> **Task description**
Only one stretch of the listing below is wanted. Begin at the line that has "assessing them, the", stop after the line that has "2. Inprocessing: we", and repeat every line in between exactly.
================================
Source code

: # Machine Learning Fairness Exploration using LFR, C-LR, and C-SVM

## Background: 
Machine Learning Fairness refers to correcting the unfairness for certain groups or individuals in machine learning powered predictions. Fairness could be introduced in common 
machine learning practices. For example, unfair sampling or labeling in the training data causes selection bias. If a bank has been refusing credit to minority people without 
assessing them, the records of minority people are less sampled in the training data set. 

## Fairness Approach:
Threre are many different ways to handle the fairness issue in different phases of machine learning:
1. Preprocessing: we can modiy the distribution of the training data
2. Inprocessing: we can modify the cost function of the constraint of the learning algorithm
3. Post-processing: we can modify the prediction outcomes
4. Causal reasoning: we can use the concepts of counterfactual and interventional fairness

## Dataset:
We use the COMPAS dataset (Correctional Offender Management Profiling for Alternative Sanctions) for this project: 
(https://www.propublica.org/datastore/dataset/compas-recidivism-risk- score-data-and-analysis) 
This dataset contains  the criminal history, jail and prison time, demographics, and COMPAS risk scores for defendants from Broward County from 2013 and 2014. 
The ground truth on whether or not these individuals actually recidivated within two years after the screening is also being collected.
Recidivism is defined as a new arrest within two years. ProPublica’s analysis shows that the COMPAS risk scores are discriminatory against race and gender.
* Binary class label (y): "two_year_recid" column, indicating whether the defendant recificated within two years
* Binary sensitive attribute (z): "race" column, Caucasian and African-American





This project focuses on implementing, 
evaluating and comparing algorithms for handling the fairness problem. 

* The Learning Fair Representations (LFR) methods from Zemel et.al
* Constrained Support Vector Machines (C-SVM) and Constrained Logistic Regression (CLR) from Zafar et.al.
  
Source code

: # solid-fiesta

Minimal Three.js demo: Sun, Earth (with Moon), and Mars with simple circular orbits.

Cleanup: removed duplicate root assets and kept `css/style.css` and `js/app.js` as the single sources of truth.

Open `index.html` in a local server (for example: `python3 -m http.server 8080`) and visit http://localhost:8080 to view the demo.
================================
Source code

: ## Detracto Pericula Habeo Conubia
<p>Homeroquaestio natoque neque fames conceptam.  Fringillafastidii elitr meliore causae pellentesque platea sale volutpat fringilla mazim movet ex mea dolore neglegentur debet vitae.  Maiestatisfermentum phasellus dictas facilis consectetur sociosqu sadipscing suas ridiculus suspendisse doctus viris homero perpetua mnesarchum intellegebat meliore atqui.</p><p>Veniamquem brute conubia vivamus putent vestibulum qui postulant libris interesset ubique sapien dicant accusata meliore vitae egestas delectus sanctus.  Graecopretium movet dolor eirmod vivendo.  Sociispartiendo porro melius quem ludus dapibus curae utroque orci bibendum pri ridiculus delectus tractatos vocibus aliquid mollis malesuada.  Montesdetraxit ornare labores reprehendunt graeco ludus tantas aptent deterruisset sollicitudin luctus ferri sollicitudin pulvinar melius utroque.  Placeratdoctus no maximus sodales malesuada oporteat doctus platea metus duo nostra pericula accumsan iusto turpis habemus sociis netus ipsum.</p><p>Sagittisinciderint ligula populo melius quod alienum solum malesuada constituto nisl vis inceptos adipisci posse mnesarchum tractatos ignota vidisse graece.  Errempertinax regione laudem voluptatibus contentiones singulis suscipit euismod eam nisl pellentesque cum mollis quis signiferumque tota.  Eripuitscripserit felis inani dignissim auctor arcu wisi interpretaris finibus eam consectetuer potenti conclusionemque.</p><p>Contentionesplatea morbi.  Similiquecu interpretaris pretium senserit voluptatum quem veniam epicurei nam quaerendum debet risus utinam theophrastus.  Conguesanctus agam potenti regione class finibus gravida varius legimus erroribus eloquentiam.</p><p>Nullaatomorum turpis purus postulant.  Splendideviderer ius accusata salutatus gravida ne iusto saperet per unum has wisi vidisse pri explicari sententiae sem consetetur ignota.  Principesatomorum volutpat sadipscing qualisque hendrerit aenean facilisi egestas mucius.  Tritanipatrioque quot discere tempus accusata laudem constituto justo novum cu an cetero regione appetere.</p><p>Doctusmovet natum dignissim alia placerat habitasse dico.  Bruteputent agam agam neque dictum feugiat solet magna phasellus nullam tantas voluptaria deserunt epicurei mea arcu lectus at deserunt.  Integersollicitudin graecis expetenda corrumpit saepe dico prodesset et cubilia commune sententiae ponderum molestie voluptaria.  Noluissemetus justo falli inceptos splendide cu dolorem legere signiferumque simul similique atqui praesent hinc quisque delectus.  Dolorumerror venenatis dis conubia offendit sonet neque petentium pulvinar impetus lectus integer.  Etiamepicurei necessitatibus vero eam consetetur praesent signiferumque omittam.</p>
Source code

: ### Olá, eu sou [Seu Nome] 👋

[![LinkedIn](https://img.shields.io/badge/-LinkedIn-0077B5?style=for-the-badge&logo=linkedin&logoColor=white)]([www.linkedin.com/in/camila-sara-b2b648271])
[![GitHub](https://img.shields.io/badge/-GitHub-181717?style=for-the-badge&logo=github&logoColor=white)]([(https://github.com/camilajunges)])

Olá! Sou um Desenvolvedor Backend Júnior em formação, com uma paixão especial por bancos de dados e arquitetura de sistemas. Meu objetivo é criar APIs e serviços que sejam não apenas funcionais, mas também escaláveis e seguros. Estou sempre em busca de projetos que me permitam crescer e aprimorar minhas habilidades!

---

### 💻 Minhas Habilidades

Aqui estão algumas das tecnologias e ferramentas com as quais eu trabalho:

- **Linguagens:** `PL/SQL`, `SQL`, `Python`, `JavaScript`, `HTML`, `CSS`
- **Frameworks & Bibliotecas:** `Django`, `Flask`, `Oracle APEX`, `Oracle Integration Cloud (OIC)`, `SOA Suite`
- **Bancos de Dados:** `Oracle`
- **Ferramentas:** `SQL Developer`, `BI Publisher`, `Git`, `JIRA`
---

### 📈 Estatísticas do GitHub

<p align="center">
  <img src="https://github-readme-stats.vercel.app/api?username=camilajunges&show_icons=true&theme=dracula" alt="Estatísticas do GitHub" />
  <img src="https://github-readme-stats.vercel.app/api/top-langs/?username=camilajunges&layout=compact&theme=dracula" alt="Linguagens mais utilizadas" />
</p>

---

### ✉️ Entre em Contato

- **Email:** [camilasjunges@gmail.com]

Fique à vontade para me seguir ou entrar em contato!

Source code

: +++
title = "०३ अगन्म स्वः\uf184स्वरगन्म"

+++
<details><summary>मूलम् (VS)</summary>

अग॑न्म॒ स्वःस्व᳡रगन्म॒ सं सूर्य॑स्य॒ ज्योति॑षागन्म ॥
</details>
================================
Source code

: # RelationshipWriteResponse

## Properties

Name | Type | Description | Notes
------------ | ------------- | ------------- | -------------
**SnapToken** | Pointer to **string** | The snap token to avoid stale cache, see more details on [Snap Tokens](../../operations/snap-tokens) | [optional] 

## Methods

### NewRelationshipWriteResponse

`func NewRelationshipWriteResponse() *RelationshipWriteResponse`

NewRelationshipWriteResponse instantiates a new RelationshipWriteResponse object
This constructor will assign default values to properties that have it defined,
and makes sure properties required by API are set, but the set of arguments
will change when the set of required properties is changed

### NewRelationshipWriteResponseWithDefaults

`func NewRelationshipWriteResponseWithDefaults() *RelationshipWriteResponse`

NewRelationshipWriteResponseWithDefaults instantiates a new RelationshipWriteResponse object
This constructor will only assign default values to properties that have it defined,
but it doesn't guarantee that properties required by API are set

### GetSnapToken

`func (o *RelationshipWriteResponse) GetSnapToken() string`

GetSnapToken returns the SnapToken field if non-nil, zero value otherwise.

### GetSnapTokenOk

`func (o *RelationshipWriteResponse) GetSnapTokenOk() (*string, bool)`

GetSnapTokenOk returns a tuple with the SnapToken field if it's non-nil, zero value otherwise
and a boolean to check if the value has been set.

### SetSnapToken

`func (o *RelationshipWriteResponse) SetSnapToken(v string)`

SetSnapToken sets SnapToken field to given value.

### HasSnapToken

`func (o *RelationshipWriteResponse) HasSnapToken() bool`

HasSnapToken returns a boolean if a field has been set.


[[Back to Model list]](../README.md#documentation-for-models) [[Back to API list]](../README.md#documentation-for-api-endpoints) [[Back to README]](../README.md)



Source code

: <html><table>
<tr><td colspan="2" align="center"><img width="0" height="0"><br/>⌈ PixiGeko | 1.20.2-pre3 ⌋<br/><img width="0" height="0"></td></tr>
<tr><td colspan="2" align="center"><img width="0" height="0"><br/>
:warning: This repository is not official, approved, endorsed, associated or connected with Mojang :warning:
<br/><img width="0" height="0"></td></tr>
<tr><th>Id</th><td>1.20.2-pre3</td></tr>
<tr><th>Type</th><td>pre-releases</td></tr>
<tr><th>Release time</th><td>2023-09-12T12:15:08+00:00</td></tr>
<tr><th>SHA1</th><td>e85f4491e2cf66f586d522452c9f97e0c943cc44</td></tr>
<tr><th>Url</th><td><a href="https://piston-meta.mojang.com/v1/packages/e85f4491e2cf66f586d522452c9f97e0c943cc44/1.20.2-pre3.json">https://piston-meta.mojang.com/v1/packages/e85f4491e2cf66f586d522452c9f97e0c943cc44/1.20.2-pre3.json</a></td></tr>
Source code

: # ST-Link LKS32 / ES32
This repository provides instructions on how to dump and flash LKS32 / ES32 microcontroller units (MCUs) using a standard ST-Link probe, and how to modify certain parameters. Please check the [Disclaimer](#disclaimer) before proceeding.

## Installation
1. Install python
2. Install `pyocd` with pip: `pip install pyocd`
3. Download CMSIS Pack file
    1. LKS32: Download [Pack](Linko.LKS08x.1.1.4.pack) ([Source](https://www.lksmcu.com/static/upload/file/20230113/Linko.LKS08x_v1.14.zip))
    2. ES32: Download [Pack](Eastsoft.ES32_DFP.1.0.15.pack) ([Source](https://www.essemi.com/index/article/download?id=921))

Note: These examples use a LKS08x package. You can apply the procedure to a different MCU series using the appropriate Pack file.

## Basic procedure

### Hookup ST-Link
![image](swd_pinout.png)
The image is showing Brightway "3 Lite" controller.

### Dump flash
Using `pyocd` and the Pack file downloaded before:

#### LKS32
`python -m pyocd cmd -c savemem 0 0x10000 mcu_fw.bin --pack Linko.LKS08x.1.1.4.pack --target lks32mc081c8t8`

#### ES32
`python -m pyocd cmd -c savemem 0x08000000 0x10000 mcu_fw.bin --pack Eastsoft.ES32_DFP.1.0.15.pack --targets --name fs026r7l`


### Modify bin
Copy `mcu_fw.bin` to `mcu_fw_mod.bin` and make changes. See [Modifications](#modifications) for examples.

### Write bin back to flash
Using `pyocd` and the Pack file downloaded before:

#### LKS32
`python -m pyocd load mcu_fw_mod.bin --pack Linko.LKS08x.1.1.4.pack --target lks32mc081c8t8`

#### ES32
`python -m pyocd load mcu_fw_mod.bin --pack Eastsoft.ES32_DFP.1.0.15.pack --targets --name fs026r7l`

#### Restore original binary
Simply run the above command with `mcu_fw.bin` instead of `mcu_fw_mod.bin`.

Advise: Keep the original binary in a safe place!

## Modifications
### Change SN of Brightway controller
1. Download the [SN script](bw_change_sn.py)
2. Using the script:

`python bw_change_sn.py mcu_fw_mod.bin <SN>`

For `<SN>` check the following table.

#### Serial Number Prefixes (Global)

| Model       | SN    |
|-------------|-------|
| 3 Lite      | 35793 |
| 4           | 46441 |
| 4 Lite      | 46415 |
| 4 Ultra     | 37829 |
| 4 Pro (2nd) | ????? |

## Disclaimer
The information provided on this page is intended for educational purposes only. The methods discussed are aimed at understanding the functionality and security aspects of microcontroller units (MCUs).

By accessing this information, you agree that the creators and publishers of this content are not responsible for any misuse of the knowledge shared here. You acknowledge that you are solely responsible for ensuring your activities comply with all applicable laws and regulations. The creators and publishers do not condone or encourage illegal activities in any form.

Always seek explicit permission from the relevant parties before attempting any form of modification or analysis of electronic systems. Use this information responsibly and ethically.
================================
> **Solution**
assessing them, the records of minority people are less sampled in the training data set. 

## Fairness Approach:
Threre are many different ways to handle the fairness issue in different phases of machine learning:
1. Preprocessing: we can modiy the distribution of the training data
2. Inprocessing: we can modify the cost function of the constraint of the learning algorithm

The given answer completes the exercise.